The district added that it first received written information from Kobach on December 11, 2023, and responded to that letter on December 19, 2023.
“Since then, the district has been in regular contact with the Attorney General’s Office to set up a time to meet and discuss any misrepresentations and/or misrepresentations by the Attorney General regarding this matter,” he said. He said he would not be able to meet with a representative of the attorney general’s office on February 2 and offered six additional meeting dates.
The Kansas City, Shawnee Mission and Topeka districts did not immediately respond to a request for comment.
However, in December, Shawnee Mission Unified School District Superintendent Michelle Hubbard responded strongly to Kobach’s letter, criticizing her for not providing actual examples of how parents’ rights have been violated by the district’s policy. He said he relied on “misinformation” from “partisan sources” and said students rarely tried to withhold information from their parents, The Associated Press informed.
“We are not polarizing media caricatures, but real people working hard in the face of intense pressure on public schools,” he said, according to the AP.
Kobach’s letter to districts, for example, refers to Parents Defending Education, a conservative group “trying to take back our schools from activists.”

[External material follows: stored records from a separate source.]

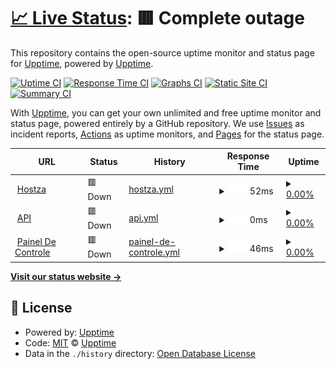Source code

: # [📈 Live Status](https://status.hostza.cloud): <!--live status--> **🟥 Complete outage**

This repository contains the open-source uptime monitor and status page for [Upptime](https://upptime.js.org), powered by [Upptime](https://github.com/upptime/upptime).

[![Uptime CI](https://github.com/upptime/upptime/workflows/Uptime%20CI/badge.svg)](https://github.com/upptime/upptime/actions?query=workflow%3A%22Uptime+CI%22)
[![Response Time CI](https://github.com/upptime/upptime/workflows/Response%20Time%20CI/badge.svg)](https://github.com/upptime/upptime/actions?query=workflow%3A%22Response+Time+CI%22)
[![Graphs CI](https://github.com/upptime/upptime/workflows/Graphs%20CI/badge.svg)](https://github.com/upptime/upptime/actions?query=workflow%3A%22Graphs+CI%22)
[![Static Site CI](https://github.com/upptime/upptime/workflows/Static%20Site%20CI/badge.svg)](https://github.com/upptime/upptime/actions?query=workflow%3A%22Static+Site+CI%22)
[![Summary CI](https://github.com/upptime/upptime/workflows/Summary%20CI/badge.svg)](https://github.com/upptime/upptime/actions?query=workflow%3A%22Summary+CI%22)

With [Upptime](https://upptime.js.org), you can get your own unlimited and free uptime monitor and status page, powered entirely by a GitHub repository. We use [Issues](https://github.com/upptime/upptime/issues) as incident reports, [Actions](https://github.com/upptime/upptime/actions) as uptime monitors, and [Pages](https://status.hostza.cloud) for the status page.

<!--start: status pages-->
<!-- This summary is generated by Upptime (https://github.com/upptime/upptime) -->
<!-- Do not edit this manually, your changes will be overwritten -->
<!-- prettier-ignore -->
| URL | Status | History | Response Time | Uptime |
| --- | ------ | ------- | ------------- | ------ |
| <img alt="" src="https://icons.duckduckgo.com/ip3/hostza.cloud.ico" height="13"> [Hostza](https://hostza.cloud) | 🟥 Down | [hostza.yml](https://github.com/NellyOfc/etc1/commits/HEAD/history/hostza.yml) | <details><summary><img alt="Response time graph" src="./graphs/hostza/response-time-week.png" height="20"> 52ms</summary><br><a href="https://status.hostza.cloud/history/hostza"><img alt="Response time 71" src="https://img.shields.io/endpoint?url=https%3A%2F%2Fraw.githubusercontent.com%2FNellyOfc%2Fetc1%2FHEAD%2Fapi%2Fhostza%2Fresponse-time.json"></a><br><a href="https://status.hostza.cloud/history/hostza"><img alt="24-hour response time 53" src="https://img.shields.io/endpoint?url=https%3A%2F%2Fraw.githubusercontent.com%2FNellyOfc%2Fetc1%2FHEAD%2Fapi%2Fhostza%2Fresponse-time-day.json"></a><br><a href="https://status.hostza.cloud/history/hostza"><img alt="7-day response time 52" src="https://img.shields.io/endpoint?url=https%3A%2F%2Fraw.githubusercontent.com%2FNellyOfc%2Fetc1%2FHEAD%2Fapi%2Fhostza%2Fresponse-time-week.json"></a><br><a href="https://status.hostza.cloud/history/hostza"><img alt="30-day response time 79" src="https://img.shields.io/endpoint?url=https%3A%2F%2Fraw.githubusercontent.com%2FNellyOfc%2Fetc1%2FHEAD%2Fapi%2Fhostza%2Fresponse-time-month.json"></a><br><a href="https://status.hostza.cloud/history/hostza"><img alt="1-year response time 71" src="https://img.shields.io/endpoint?url=https%3A%2F%2Fraw.githubusercontent.com%2FNellyOfc%2Fetc1%2FHEAD%2Fapi%2Fhostza%2Fresponse-time-year.json"></a></details> | <details><summary><a href="https://status.hostza.cloud/history/hostza">0.00%</a></summary><a href="https://status.hostza.cloud/history/hostza"><img alt="All-time uptime 0.00%" src="https://img.shields.io/endpoint?url=https%3A%2F%2Fraw.githubusercontent.com%2FNellyOfc%2Fetc1%2FHEAD%2Fapi%2Fhostza%2Fuptime.json"></a><br><a href="https://status.hostza.cloud/history/hostza"><img alt="24-hour uptime 0.00%" src="https://img.shields.io/endpoint?url=https%3A%2F%2Fraw.githubusercontent.com%2FNellyOfc%2Fetc1%2FHEAD%2Fapi%2Fhostza%2Fuptime-day.json"></a><br><a href="https://status.hostza.cloud/history/hostza"><img alt="7-day uptime 0.00%" src="https://img.shields.io/endpoint?url=https%3A%2F%2Fraw.githubusercontent.com%2FNellyOfc%2Fetc1%2FHEAD%2Fapi%2Fhostza%2Fuptime-week.json"></a><br><a href="https://status.hostza.cloud/history/hostza"><img alt="30-day uptime 1.38%" src="https://img.shields.io/endpoint?url=https%3A%2F%2Fraw.githubusercontent.com%2FNellyOfc%2Fetc1%2FHEAD%2Fapi%2Fhostza%2Fuptime-month.json"></a><br><a href="https://status.hostza.cloud/history/hostza"><img alt="1-year uptime 0.00%" src="https://img.shields.io/endpoint?url=https%3A%2F%2Fraw.githubusercontent.com%2FNellyOfc%2Fetc1%2FHEAD%2Fapi%2Fhostza%2Fuptime-year.json"></a></details>
| <img alt="" src="https://icons.duckduckgo.com/ip3/hpanel.hostza.cloud.ico" height="13"> [API](https://hpanel.hostza.cloud) | 🟥 Down | [api.yml](https://github.com/NellyOfc/etc1/commits/HEAD/history/api.yml) | <details><summary><img alt="Response time graph" src="./graphs/api/response-time-week.png" height="20"> 0ms</summary><br><a href="https://status.hostza.cloud/history/api"><img alt="Response time 1585" src="https://img.shields.io/endpoint?url=https%3A%2F%2Fraw.githubusercontent.com%2FNellyOfc%2Fetc1%2FHEAD%2Fapi%2Fapi%2Fresponse-time.json"></a><br><a href="https://status.hostza.cloud/history/api"><img alt="24-hour response time 0" src="https://img.shields.io/endpoint?url=https%3A%2F%2Fraw.githubusercontent.com%2FNellyOfc%2Fetc1%2FHEAD%2Fapi%2Fapi%2Fresponse-time-day.json"></a><br><a href="https://status.hostza.cloud/history/api"><img alt="7-day response time 0" src="https://img.shields.io/endpoint?url=https%3A%2F%2Fraw.githubusercontent.com%2FNellyOfc%2Fetc1%2FHEAD%2Fapi%2Fapi%2Fresponse-time-week.json"></a><br><a href="https://status.hostza.cloud/history/api"><img alt="30-day response time 2773" src="https://img.shields.io/endpoint?url=https%3A%2F%2Fraw.githubusercontent.com%2FNellyOfc%2Fetc1%2FHEAD%2Fapi%2Fapi%2Fresponse-time-month.json"></a><br><a href="https://status.hostza.cloud/history/api"><img alt="1-year response time 1585" src="https://img.shields.io/endpoint?url=https%3A%2F%2Fraw.githubusercontent.com%2FNellyOfc%2Fetc1%2FHEAD%2Fapi%2Fapi%2Fresponse-time-year.json"></a></details> | <details><summary><a href="https://status.hostza.cloud/history/api">0.00%</a></summary><a href="https://status.hostza.cloud/history/api"><img alt="All-time uptime 10.14%" src="https://img.shields.io/endpoint?url=https%3A%2F%2Fraw.githubusercontent.com%2FNellyOfc%2Fetc1%2FHEAD%2Fapi%2Fapi%2Fuptime.json"></a><br><a href="https://status.hostza.cloud/history/api"><img alt="24-hour uptime 0.00%" src="https://img.shields.io/endpoint?url=https%3A%2F%2Fraw.githubusercontent.com%2FNellyOfc%2Fetc1%2FHEAD%2Fapi%2Fapi%2Fuptime-day.json"></a><br><a href="https://status.hostza.cloud/history/api"><img alt="7-day uptime 0.00%" src="https://img.shields.io/endpoint?url=https%3A%2F%2Fraw.githubusercontent.com%2FNellyOfc%2Fetc1%2FHEAD%2Fapi%2Fapi%2Fuptime-week.json"></a><br><a href="https://status.hostza.cloud/history/api"><img alt="30-day uptime 5.21%" src="https://img.shields.io/endpoint?url=https%3A%2F%2Fraw.githubusercontent.com%2FNellyOfc%2Fetc1%2FHEAD%2Fapi%2Fapi%2Fuptime-month.json"></a><br><a href="https://status.hostza.cloud/history/api"><img alt="1-year uptime 10.14%" src="https://img.shields.io/endpoint?url=https%3A%2F%2Fraw.githubusercontent.com%2FNellyOfc%2Fetc1%2FHEAD%2Fapi%2Fapi%2Fuptime-year.json"></a></details>
| <img alt="" src="https://icons.duckduckgo.com/ip3/app.hostza.cloud.ico" height="13"> [Painel De Controle](https://app.hostza.cloud) | 🟥 Down | [painel-de-controle.yml](https://github.com/NellyOfc/etc1/commits/HEAD/history/painel-de-controle.yml) | <details><summary><img alt="Response time graph" src="./graphs/painel-de-controle/response-time-week.png" height="20"> 46ms</summary><br><a href="https://status.hostza.cloud/history/painel-de-controle"><img alt="Response time 69" src="https://img.shields.io/endpoint?url=https%3A%2F%2Fraw.githubusercontent.com%2FNellyOfc%2Fetc1%2FHEAD%2Fapi%2Fpainel-de-controle%2Fresponse-time.json"></a><br><a href="https://status.hostza.cloud/history/painel-de-controle"><img alt="24-hour response time 52" src="https://img.shields.io/endpoint?url=https%3A%2F%2Fraw.githubusercontent.com%2FNellyOfc%2Fetc1%2FHEAD%2Fapi%2Fpainel-de-controle%2Fresponse-time-day.json"></a><br><a href="https://status.hostza.cloud/history/painel-de-controle"><img alt="7-day response time 46" src="https://img.shields.io/endpoint?url=https%3A%2F%2Fraw.githubusercontent.com%2FNellyOfc%2Fetc1%2FHEAD%2Fapi%2Fpainel-de-controle%2Fresponse-time-week.json"></a><br><a href="https://status.hostza.cloud/history/painel-de-controle"><img alt="30-day response time 67" src="https://img.shields.io/endpoint?url=https%3A%2F%2Fraw.githubusercontent.com%2FNellyOfc%2Fetc1%2FHEAD%2Fapi%2Fpainel-de-controle%2Fresponse-time-month.json"></a><br><a href="https://status.hostza.cloud/history/painel-de-controle"><img alt="1-year response time 69" src="https://img.shields.io/endpoint?url=https%3A%2F%2Fraw.githubusercontent.com%2FNellyOfc%2Fetc1%2FHEAD%2Fapi%2Fpainel-de-controle%2Fresponse-time-year.json"></a></details> | <details><summary><a href="https://status.hostza.cloud/history/painel-de-controle">0.00%</a></summary><a href="https://status.hostza.cloud/history/painel-de-controle"><img alt="All-time uptime 0.00%" src="https://img.shields.io/endpoint?url=https%3A%2F%2Fraw.githubusercontent.com%2FNellyOfc%2Fetc1%2FHEAD%2Fapi%2Fpainel-de-controle%2Fuptime.json"></a><br><a href="https://status.hostza.cloud/history/painel-de-controle"><img alt="24-hour uptime 0.00%" src="https://img.shields.io/endpoint?url=https%3A%2F%2Fraw.githubusercontent.com%2FNellyOfc%2Fetc1%2FHEAD%2Fapi%2Fpainel-de-controle%2Fuptime-day.json"></a><br><a href="https://status.hostza.cloud/history/painel-de-controle"><img alt="7-day uptime 0.00%" src="https://img.shields.io/endpoint?url=https%3A%2F%2Fraw.githubusercontent.com%2FNellyOfc%2Fetc1%2FHEAD%2Fapi%2Fpainel-de-controle%2Fuptime-week.json"></a><br><a href="https://status.hostza.cloud/history/painel-de-controle"><img alt="30-day uptime 1.38%" src="https://img.shields.io/endpoint?url=https%3A%2F%2Fraw.githubusercontent.com%2FNellyOfc%2Fetc1%2FHEAD%2Fapi%2Fpainel-de-controle%2Fuptime-month.json"></a><br><a href="https://status.hostza.cloud/history/painel-de-controle"><img alt="1-year uptime 0.00%" src="https://img.shields.io/endpoint?url=https%3A%2F%2Fraw.githubusercontent.com%2FNellyOfc%2Fetc1%2FHEAD%2Fapi%2Fpainel-de-controle%2Fuptime-year.json"></a></details>

<!--end: status pages-->

[**Visit our status website →**](https://status.hostza.cloud)

## 📄 License

- Powered by: [Upptime](https://github.com/upptime/upptime)
- Code: [MIT](./LICENSE) © [Upptime](https://upptime.js.org)
- Data in the `./history` directory: [Open Database License](https://opendatacommons.org/licenses/odbl/1-0/)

Kobach also sent a letter to the Kansas School Boards Association in December “based on evidence that KASB may be involved in promoting policies that mislead parents on this issue.” According to him, KASB has refused to comment on whether it is involved in the development of such policies and either confirms or denies that it is involved in the development of these policies.
In an emailed statement to NBC News, KASB executive director Brian Jordan did not directly address Kobach’s statement, but he said Kansas schools “respect and value the rights of well-established parents.”
“Open lines of communication and trust are essential in this partnership,” Jordan said. “Each school district depends on locally elected school board members to set policy and ensure accountability. These people are in the best position to make decisions for their local communities.”
Justin Brace, executive director of Kansas-based Transgender Heartland, said Kobach’s latest statement “marks yet another step toward erasing transgender people in Kansas.”
“This policy would unnecessarily exclude transgender students and parents from questioning or exploring their sexuality before students are ready to talk about it,” Brace said. “We need to stop trying to pass policies that erase trans children from existence, and instead of allowing them to simply exist as children who are learning, growing and being themselves, we need to directly impact their mental health every day.”
There are five states laws forcing transgender youth out schools—Alabama, Iowa, Indiana, North Carolina and North Dakota—and six additional states have laws encouraging such walkouts, though not mandating them, according to the LGBTQ think tank Project to Advance the Movement. Kansas is not among those states. It failed to pass the state Legislature a bill last year it would prohibit school officials from using names or pronouns for a student other than those assigned at birth.
Kobach’s statement is his latest move to target transgender people in the state. In July, he sued Democratic Gov. Laura Kelly’s administration to ban transgender people updates gender on driver’s licenses, and this trial continues. In response to that lawsuit, the state’s Department of Health and Environment decided in September that it would no longer allow trans-transplants. gender on birth certificates.